BEGIN SOURCE RECORDS

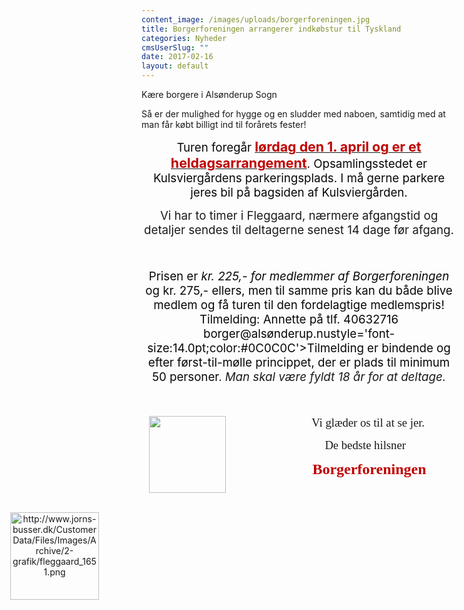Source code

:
 ```yaml
---
content_image: /images/uploads/borgerforeningen.jpg
title: Borgerforeningen arrangerer indkøbstur til Tyskland
categories: Nyheder
cmsUserSlug: ""
date: 2017-02-16 
layout: default
---
```


Kære borgere i Alsønderup Sogn

Så er der mulighed for hygge og en sludder med naboen, samtidig
med at man får købt billigt ind til forårets fester!

<p align=center style='text-align:center'><span style='font-size:14.0pt;
color:#070707'>Turen foregår </span><b style='mso-bidi-font-weight:normal'><u><span
style='font-size:16.0pt;color:#C00000'>lørdag den 1. april og er et heldagsarrangement</span></u></b><span
style='font-size:14.0pt;color:#070707'>. Opsamlingsstedet er Kulsviergårdens
parkeringsplads. I må gerne parkere jeres bil på bagsiden af Kulsviergården.<o:p></o:p></span></p>

<p align=center style='text-align:center'><span style='font-size:14.0pt'>Vi har
to timer i <span style='mso-bidi-font-weight:bold'>Fleggaard, nærmere
afgangstid og detaljer sendes til deltagerne senest 14 dage før afgang.

<p align=center style='text-align:center'><span style='font-size:14.0pt;
color:#070707'><o:p>&nbsp;</o:p></span></p>

<p align=center style='text-align:center'><span style='font-size:14.0pt;
color:#070707'>Prisen er <i style='mso-bidi-font-style:normal'>kr. 225,- for
medlemmer af Borgerforeningen</i> og kr. 275,- ellers, men til samme pris kan
du både blive medlem og få turen til den fordelagtige medlemspris! Tilmelding: Annette på tlf. 40632716 borger@alsønderup.nustyle='font-size:14.0pt;color:#0C0C0C'>Tilmelding er bindende og efter
først-til-mølle princippet, der er plads til minimum 50 personer</span><span
style='font-size:14.0pt'>.<i style='mso-bidi-font-style:normal'> Man skal være
fyldt 18 år for at deltage.</i><o:p></o:p></span></p>

<p><span style='font-size:14.0pt;color:#0C0C0C'><o:p>&nbsp;</o:p></span></p>

<p class=MsoNormal align=center style='mso-margin-top-alt:auto;mso-margin-bottom-alt:
auto;text-align:center;line-height:normal'><!--[if gte vml 1]><v:shapetype
 id="_x0000_t75" coordsize="21600,21600" o:spt="75" o:preferrelative="t"
 path="m@4@5l@4@11@9@11@9@5xe" filled="f" stroked="f">
 <v:stroke joinstyle="miter"/>
 <v:formulas>
  <v:f eqn="if lineDrawn pixelLineWidth 0"/>
  <v:f eqn="sum @0 1 0"/>
  <v:f eqn="sum 0 0 @1"/>
  <v:f eqn="prod @2 1 2"/>
  <v:f eqn="prod @3 21600 pixelWidth"/>
  <v:f eqn="prod @3 21600 pixelHeight"/>
  <v:f eqn="sum @0 0 1"/>
  <v:f eqn="prod @6 1 2"/>
  <v:f eqn="prod @7 21600 pixelWidth"/>
  <v:f eqn="sum @8 21600 0"/>
  <v:f eqn="prod @7 21600 pixelHeight"/>
  <v:f eqn="sum @10 21600 0"/>
 </v:formulas>
 <v:path o:extrusionok="f" gradientshapeok="t" o:connecttype="rect"/>
 <o:lock v:ext="edit" aspectratio="t"/>
</v:shapetype><v:shape id="Picture_x0020_2" o:spid="_x0000_s1027" type="#_x0000_t75"
 style='position:absolute;left:0;text-align:left;margin-left:376.6pt;
 margin-top:.5pt;width:92.65pt;height:92.65pt;z-index:-251656192;visibility:visible;
 mso-wrap-style:square;mso-width-percent:0;mso-height-percent:0;
 mso-wrap-distance-left:9pt;mso-wrap-distance-top:0;mso-wrap-distance-right:9pt;
 mso-wrap-distance-bottom:0;mso-position-horizontal:absolute;
 mso-position-horizontal-relative:text;mso-position-vertical:absolute;
 mso-position-vertical-relative:text;mso-width-percent:0;mso-height-percent:0;
 mso-width-relative:margin;mso-height-relative:margin'>
 <v:imagedata src="file:///C:\Users\HP\AppData\Local\Temp\msohtmlclip1\01\clip_image001.png"
  o:title=""/>
 <w:wrap type="tight"/>
</v:shape><![endif]--><![if !vml]><img width=123 height=123
src="file:///C:\Users\HP\AppData\Local\Temp\msohtmlclip1\01\clip_image002.png"
align=left hspace=12 v:shapes="Picture_x0020_2"><![endif]><!--[if gte vml 1]><v:shape
 id="Billede_x0020_5" o:spid="_x0000_s1026" type="#_x0000_t75" alt="http://www.jorns-busser.dk/CustomerData/Files/Images/Archive/2-grafik/fleggaard_1651.png"
 style='position:absolute;left:0;text-align:left;margin-left:0;margin-top:.7pt;
 width:106.5pt;height:105pt;z-index:-251658240;visibility:visible;
 mso-wrap-style:square;mso-wrap-distance-left:9pt;mso-wrap-distance-top:0;
 mso-wrap-distance-right:9pt;mso-wrap-distance-bottom:0;
 mso-position-horizontal:left;mso-position-horizontal-relative:margin;
 mso-position-vertical:absolute;mso-position-vertical-relative:text'>
 <v:imagedata src="file:///C:\Users\HP\AppData\Local\Temp\msohtmlclip1\01\clip_image003.png"
  o:title="fleggaard_1651"/>
 <w:wrap anchorx="margin"/>
</v:shape><![endif]--><![if !vml]><span style='mso-ignore:vglayout;position:
absolute;z-index:-1895825408;left:0px;margin-left:0px;margin-top:154px;
width:178px;height:175px'><img width=142 height=140
src="file:///C:\Users\HP\AppData\Local\Temp\msohtmlclip1\01\clip_image003.png"
alt="http://www.jorns-busser.dk/CustomerData/Files/Images/Archive/2-grafik/fleggaard_1651.png"
v:shapes="Billede_x0020_5"></span><![endif]><span style='font-size:14.0pt;
font-family:"Times New Roman",serif;mso-fareast-font-family:"Times New Roman";
mso-fareast-language:DA'><span style='mso-spacerun:yes'>                </span>Vi
glæder os til at se jer.<o:p></o:p></span></p>

<p class=MsoNormal align=center style='mso-margin-top-alt:auto;mso-margin-bottom-alt:
auto;text-align:center;line-height:normal'><span style='font-size:14.0pt;
font-family:"Times New Roman",serif;mso-fareast-font-family:"Times New Roman";
mso-fareast-language:DA'><span style='mso-spacerun:yes'>              </span>De
bedste hilsner<o:p></o:p></span></p>

<p class=MsoNormal align=center style='mso-margin-top-alt:auto;mso-margin-bottom-alt:
auto;text-align:center;line-height:normal'><b style='mso-bidi-font-weight:normal'><span
style='font-size:18.0pt;font-family:"Times New Roman",serif;mso-fareast-font-family:
"Times New Roman";color:#C00000;mso-fareast-language:DA'><span
style='mso-spacerun:yes'>             </span>Borgerforeningen<o:p></o:p></span></b></p>

<!--EndFragment-->
</body>

</html>

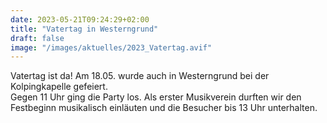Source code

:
 ```yaml
---
date: 2023-05-21T09:24:29+02:00
title: "Vatertag in Westerngrund"
draft: false
image: "/images/aktuelles/2023_Vatertag.avif"
---
```


Vatertag ist da! Am 18.05. wurde auch in Westerngrund bei der Kolpingkapelle gefeiert.  
Gegen 11 Uhr ging die Party los. Als erster Musikverein durften wir den Festbeginn musikalisch einläuten und die Besucher bis 13 Uhr unterhalten.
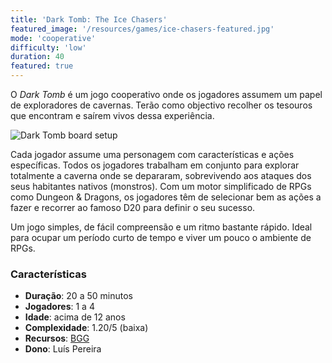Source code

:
 ```yaml
---
title: 'Dark Tomb: The Ice Chasers'
featured_image: '/resources/games/ice-chasers-featured.jpg'
mode: 'cooperative'
difficulty: 'low'
duration: 40
featured: true
---
```

O *Dark Tomb* é um jogo cooperativo onde os jogadores assumem um papel de exploradores de cavernas. Terão como objectivo recolher os tesouros que encontram e saírem vivos dessa experiência.

<!--more-->

![Dark Tomb board setup](/resources/games/ice-chasers-featured.jpg)

Cada jogador assume uma personagem com características e ações específicas. Todos os jogadores trabalham em conjunto para explorar totalmente a caverna onde se depararam, sobrevivendo aos ataques dos seus habitantes nativos (monstros). Com um motor simplificado de RPGs como Dungeon & Dragons, os jogadores têm de selecionar bem as ações a fazer e recorrer ao famoso D20 para definir o seu sucesso.

Um jogo simples, de fácil compreensão e um ritmo bastante rápido. Ideal para ocupar um período curto de tempo e viver um pouco o ambiente de RPGs.

### Características

- **Duração**: 20 a 50 minutos
- **Jogadores**: 1 a 4
- **Idade**: acima de 12 anos
- **Complexidade**: 1.20/5 (baixa)
- **Recursos**: [BGG](https://boardgamegeek.com/boardgame/428582/dark-tomb-the-ice-chasers)
- **Dono**: Luís Pereira
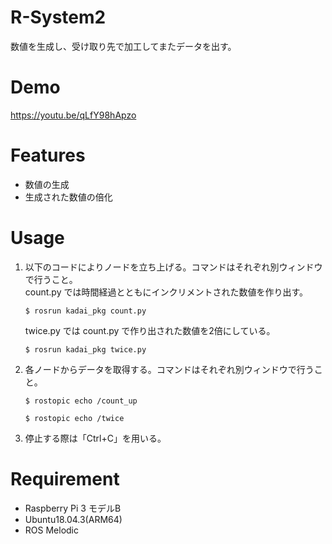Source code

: # R-System2
数値を生成し、受け取り先で加工してまたデータを出す。

# Demo
https://youtu.be/qLfY98hApzo

# Features
- 数値の生成
- 生成された数値の倍化

# Usage
1. 以下のコードによりノードを立ち上げる。コマンドはそれぞれ別ウィンドウで行うこと。<br> 
    count.py では時間経過とともにインクリメントされた数値を作り出す。
    ```
    $ rosrun kadai_pkg count.py
    ```
    twice.py では count.py で作り出された数値を2倍にしている。
    ```
    $ rosrun kadai_pkg twice.py
    ```
2. 各ノードからデータを取得する。コマンドはそれぞれ別ウィンドウで行うこと。
    ```
    $ rostopic echo /count_up
    ```
    ```
    $ rostopic echo /twice
    ```
3. 停止する際は「Ctrl+C」を用いる。

# Requirement
- Raspberry Pi 3 モデルB
- Ubuntu18.04.3(ARM64)
- ROS Melodic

END SOURCE RECORDS

Please find every line in the records above that holds the word "endif" and copy it.

* YOUR RESPONSE *
</v:shape><![endif]--><![if !vml]><img width=123 height=123
align=left hspace=12 v:shapes="Picture_x0020_2"><![endif]><!--[if gte vml 1]><v:shape
</v:shape><![endif]--><![if !vml]><span style='mso-ignore:vglayout;position:
v:shapes="Billede_x0020_5"></span><![endif]><span style='font-size:14.0pt;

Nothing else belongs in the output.